Quase todos os pais e mães têm a expectativa de continuar a fazer parte da vida dos filhos, mesmo depois de eles saírem de casa. E não há nada de errado nisso. Mas, do outro lado, está um casal com legítima vontade de fazer as suas escolhas de forma livre. Quando os pais tentam interferir de forma excessiva na vida dos filhos e estes têm dificuldade em impor limites, é mais provável que haja braços-de-ferro, conflitos e distanciamento emocional.

Entre as queixas mais comuns que passam pelo meu gabinete estão as seguintes:

“A minha vida é decidida pelos meus sogros.”

Pode parecer estranho, mas, para algumas pessoas, não faz sentido decidir a localização da própria casa, o próximo destino de férias ou a escola dos filhos sem a “autorização” dos pais. É como se não tivessem sido capazes de cortar o cordão umbilical e de reconhecer que, na vida a dois, este tipo de decisões diz respeito ao casal. A família e os amigos são a nossa rede de apoio e é saudável que opinem, que nos ajudem, que nos chamem a atenção para os riscos e oportunidades que nem sempre reconheceríamos sozinhos. Mas, há uma diferença substancial entre “pedir a opinião” e “depender da aprovação”. Aquilo que oiço muitas vezes é um dos membros do casal dizer que não há nada de errado em pedir a opinião aos pais, por exemplo, enquanto o outro corrige, dizendo que as decisões não são tomadas a dois.
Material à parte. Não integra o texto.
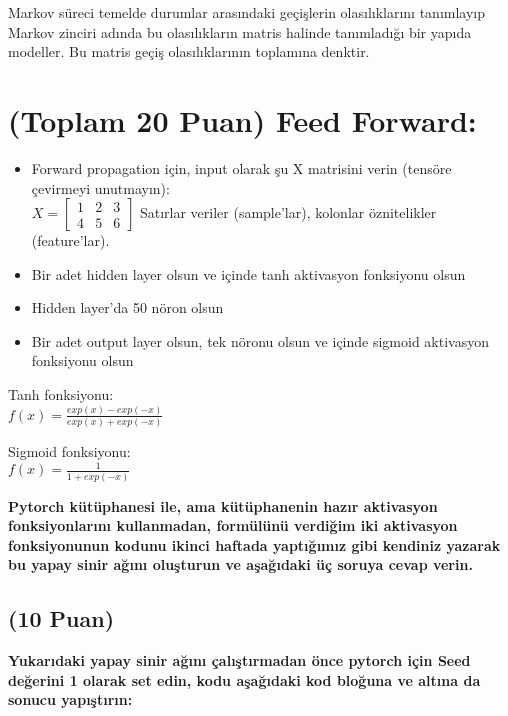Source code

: \documentclass[11pt]{article}
\begin{document}
Markov süreci temelde durumlar arasındaki geçişlerin olasılıklarını tanımlayıp Markov zinciri adında bu olasılıkların matris halinde tanımladığı bir yapıda modeller. Bu matris geçiş olasılıklarının toplamına denktir.


\section{(Toplam 20 Puan) Feed Forward:}
 
\begin{itemize}
    \item Forward propagation için, input olarak şu X matrisini verin (tensöre çevirmeyi unutmayın):\\
    $X = \begin{bmatrix}
        1 & 2 & 3\\
        4 & 5 & 6
        \end{bmatrix}$
    Satırlar veriler (sample'lar), kolonlar öznitelikler (feature'lar).
    \item Bir adet hidden layer olsun ve içinde tanh aktivasyon fonksiyonu olsun
    \item Hidden layer'da 50 nöron olsun
    \item Bir adet output layer olsun, tek nöronu olsun ve içinde sigmoid aktivasyon fonksiyonu olsun
\end{itemize}

Tanh fonksiyonu:\\
$f(x) = \frac{exp(x) - exp(-x)}{exp(x) + exp(-x)}$
\vspace{.2in}

Sigmoid fonksiyonu:\\
$f(x) = \frac{1}{1 + exp(-x)}$

\vspace{.2in}
 \textbf{Pytorch kütüphanesi ile, ama kütüphanenin hazır aktivasyon fonksiyonlarını kullanmadan, formülünü verdiğim iki aktivasyon fonksiyonunun kodunu ikinci haftada yaptığımız gibi kendiniz yazarak bu yapay sinir ağını oluşturun ve aşağıdaki üç soruya cevap verin.}
 
\subsection{(10 Puan)} \textbf{Yukarıdaki yapay sinir ağını çalıştırmadan önce pytorch için Seed değerini 1 olarak set edin, kodu aşağıdaki kod bloğuna ve altına da sonucu yapıştırın:}
\end{document}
Para algumas pessoas, pode ser difícil reconhecer este padrão de comportamento. Afinal, habituaram-se desde cedo a tomar decisões com a intenção de agradar à família e, ainda que de forma pouco consciente, têm medo de assumir livremente as próprias escolhas. Nalguns casos, o padrão é alimentado por alguma dose de chantagem emocional – de que os filhos, neste caso, nem sempre se apercebem. Noutros, não há essa pressão, mas há uma bagagem emocional marcada por uma postura hipercrítica e pela necessidade de fazer as escolhas que os pais consideram certas.
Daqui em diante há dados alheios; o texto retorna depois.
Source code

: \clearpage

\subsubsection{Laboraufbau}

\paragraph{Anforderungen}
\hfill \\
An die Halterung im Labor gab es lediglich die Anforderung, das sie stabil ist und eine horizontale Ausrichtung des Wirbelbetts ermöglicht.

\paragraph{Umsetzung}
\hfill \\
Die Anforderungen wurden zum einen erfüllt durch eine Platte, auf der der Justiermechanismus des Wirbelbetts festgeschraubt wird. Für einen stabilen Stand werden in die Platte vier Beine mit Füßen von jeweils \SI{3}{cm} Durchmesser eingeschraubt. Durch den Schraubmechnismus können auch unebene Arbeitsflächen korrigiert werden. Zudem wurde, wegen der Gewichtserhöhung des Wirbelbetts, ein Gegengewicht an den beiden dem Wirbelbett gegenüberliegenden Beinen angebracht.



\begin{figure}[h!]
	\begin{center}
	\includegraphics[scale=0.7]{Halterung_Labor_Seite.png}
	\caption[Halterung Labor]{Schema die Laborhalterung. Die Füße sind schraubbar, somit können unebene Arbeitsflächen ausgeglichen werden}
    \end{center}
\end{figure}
Desengane-se se pensar que este é o tipo de coisas que só acontece aos “totós”. Tenho-me cruzado com homens e mulheres bem-sucedidos, alguns com mais de sessenta anos, que durante toda a vida fizeram aquilo que os outros esperavam deles – sem parar para questionar: “O que é que eu quero?”. Por exemplo, lembro-me de um homem com mais de cinquenta anos que constatou numa das nossas consultas que, em trinta anos de casamento, nunca tinha escolhido o destino de férias. Naquele caso, a decisão foi sempre tomada pelos sogros.
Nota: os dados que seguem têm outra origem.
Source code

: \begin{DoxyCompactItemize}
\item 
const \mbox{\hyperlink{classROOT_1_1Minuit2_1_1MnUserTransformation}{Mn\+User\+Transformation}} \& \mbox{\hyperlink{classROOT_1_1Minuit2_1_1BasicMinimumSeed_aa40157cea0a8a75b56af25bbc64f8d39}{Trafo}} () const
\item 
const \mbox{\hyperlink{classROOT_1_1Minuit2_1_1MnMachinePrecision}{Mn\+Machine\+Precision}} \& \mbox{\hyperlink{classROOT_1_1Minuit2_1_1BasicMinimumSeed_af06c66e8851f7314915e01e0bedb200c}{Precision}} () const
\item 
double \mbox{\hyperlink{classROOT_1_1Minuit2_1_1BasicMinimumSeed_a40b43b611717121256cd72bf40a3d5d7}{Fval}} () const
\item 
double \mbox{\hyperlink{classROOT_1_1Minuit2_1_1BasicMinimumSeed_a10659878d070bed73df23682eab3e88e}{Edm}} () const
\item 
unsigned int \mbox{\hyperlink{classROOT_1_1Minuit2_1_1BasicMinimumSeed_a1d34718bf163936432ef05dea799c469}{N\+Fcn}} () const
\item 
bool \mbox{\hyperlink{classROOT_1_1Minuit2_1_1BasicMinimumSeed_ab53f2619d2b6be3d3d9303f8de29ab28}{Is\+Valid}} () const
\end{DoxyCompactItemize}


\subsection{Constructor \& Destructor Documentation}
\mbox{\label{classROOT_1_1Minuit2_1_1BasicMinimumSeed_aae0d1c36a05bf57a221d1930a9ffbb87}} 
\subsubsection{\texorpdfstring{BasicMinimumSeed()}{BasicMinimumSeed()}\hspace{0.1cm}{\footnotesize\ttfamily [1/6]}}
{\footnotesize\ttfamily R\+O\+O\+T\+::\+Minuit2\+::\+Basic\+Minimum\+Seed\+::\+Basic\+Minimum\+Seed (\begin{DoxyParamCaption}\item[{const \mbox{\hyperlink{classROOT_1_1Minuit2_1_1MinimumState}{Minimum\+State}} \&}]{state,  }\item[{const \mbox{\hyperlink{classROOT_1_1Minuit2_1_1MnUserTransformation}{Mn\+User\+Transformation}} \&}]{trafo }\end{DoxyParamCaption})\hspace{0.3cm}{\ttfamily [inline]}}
“Os meus sogros não me respeitam.”

Um dos aspetos mais positivos resultantes de qualquer relação amorosa, é a possibilidade de olharmos para o mundo sob uma nova perspetiva. Quando nos apaixonamos, costumamos dar muito valor à opinião da pessoa que amamos. Estamos encantados e, pelo menos durante os primeiros tempos, queremos (mesmo) saber como é que ele(a) se sente, o que pensa sobre todos os assuntos. Quando há transparência e à-vontade, isso é generalizável aos padrões de comportamento dos nossos pais. O que quero dizer é que, muitas vezes, quando trazemos a pessoa que amamos para junto da nossa família de origem, temos a oportunidade de olhar para as pessoas que conhecemos desde sempre sob um ponto de vista diferente. De repente, algumas das coisas que considerávamos normais são estranhadas pela pessoa que está ao nosso lado. E, com sorte, algumas das coisas que considerávamos banais são reconhecidas como bênçãos, o que permite que nos sintamos mais gratos e, invariavelmente, mais próximos das pessoas com quem crescemos.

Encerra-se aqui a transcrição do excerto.